Ok, I got it. I guess the problem is that WinAFL actually doesn't support this scenario. The network-mode fuzzing functionality is limited for the following two scenarios:

1. winAFL acts as a server accepting incoming connections on some TCP port. The client performs connection, winAFL generates data and send it over the network using the established connection.
2. winAFL acts as a client. In this case, winAFL just connect on certain port opened by the server and send data in the socket.
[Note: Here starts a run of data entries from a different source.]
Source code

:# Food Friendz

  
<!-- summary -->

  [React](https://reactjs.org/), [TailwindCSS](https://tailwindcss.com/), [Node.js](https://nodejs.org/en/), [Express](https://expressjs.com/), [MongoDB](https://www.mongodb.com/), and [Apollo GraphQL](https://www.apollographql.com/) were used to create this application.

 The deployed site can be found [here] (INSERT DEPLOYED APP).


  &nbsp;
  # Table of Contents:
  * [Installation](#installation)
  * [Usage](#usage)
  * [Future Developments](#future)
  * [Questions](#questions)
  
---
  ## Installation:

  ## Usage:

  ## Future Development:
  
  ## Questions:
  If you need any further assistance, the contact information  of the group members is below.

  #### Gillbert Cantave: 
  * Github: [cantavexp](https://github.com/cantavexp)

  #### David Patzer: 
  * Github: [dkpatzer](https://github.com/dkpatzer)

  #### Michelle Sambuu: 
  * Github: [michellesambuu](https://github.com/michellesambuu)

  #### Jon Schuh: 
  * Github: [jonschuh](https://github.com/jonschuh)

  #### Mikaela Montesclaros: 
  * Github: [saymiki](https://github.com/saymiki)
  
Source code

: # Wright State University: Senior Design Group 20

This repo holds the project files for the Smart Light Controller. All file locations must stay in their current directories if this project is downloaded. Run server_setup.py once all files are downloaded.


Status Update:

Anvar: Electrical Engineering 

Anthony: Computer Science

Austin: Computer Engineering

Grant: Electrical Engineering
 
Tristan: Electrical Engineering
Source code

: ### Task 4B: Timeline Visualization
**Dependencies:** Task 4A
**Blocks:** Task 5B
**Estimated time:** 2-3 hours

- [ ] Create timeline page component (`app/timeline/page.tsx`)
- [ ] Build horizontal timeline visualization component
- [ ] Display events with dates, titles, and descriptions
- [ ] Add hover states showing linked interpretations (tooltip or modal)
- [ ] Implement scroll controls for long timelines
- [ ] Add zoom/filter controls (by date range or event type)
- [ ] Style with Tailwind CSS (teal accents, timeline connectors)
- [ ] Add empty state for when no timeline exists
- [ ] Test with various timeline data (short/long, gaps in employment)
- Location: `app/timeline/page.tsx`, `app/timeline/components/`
That's basically all. In your case, the scheme is not trivial. While I believe there is some way to make it work by slightly modifying winAFL, I don't believe it is possible out-of-the-box.

[mxmssh]

If you can replace the server (the final one that send response) with winAFL it might work.

[Jello]

It's not clear to me that would work, it seems like when running under Winafl, the client application is unable to start all its threads. I am receiving fuzzed data from the custom net fuzzer dll, but even if I cut out the Python application and replaced it with a custom fuzzer DLL that performs that mitm functionality, or otherwise replicates the server functionality, the application would still be failing to start its child threads when running under winafl.

[mxmssh]

Well, it is hard to say without understanding the actual logic of the program and debugging. What I can say for sure that if it is working under drrun/drcov, it should work under winAFL because winAFL is just a fuzzer. However, winAFL expects certain steps from the program to be done before actually start sending test cases.